## Supplied data

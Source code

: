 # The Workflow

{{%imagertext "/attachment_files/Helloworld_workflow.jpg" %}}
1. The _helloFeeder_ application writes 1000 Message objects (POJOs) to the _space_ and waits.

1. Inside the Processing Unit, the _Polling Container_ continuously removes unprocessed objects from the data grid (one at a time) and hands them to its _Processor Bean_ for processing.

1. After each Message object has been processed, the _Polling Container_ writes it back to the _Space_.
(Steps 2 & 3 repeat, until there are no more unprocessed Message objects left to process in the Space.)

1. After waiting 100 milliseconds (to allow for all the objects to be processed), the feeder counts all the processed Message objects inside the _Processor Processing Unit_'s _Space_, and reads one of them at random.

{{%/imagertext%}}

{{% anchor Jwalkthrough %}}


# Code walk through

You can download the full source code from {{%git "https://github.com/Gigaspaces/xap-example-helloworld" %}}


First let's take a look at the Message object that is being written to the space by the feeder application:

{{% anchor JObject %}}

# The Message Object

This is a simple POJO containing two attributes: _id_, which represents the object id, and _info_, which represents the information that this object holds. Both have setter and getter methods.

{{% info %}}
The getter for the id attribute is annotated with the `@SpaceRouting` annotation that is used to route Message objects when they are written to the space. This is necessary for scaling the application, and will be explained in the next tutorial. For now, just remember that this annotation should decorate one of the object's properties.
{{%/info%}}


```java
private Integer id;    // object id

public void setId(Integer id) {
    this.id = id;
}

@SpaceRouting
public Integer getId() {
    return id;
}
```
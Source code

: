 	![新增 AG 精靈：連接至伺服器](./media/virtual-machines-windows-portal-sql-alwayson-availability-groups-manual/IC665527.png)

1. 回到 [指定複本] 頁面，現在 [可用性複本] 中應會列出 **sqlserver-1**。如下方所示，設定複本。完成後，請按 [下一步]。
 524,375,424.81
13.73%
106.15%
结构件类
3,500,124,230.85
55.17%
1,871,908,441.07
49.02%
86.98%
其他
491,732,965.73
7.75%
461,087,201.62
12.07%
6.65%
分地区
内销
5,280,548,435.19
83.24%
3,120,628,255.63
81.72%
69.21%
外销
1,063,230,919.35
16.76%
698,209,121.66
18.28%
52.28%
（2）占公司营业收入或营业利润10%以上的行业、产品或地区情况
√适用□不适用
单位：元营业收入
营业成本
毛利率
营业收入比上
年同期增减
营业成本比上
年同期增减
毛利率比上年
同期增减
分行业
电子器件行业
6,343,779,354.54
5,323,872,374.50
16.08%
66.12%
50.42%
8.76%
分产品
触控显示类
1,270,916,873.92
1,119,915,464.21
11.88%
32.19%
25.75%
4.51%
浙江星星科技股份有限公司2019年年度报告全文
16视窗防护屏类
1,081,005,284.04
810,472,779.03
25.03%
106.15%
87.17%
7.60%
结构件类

## What to do
Search the entries above for the string "After", and report each line where it occurs.

## Output for this task
1. After each Message object has been processed, the _Polling Container_ writes it back to the _Space_.
1. After waiting 100 milliseconds (to allow for all the objects to be processed), the feeder counts all the processed Message objects inside the _Processor Processing Unit_'s _Space_, and reads one of them at random.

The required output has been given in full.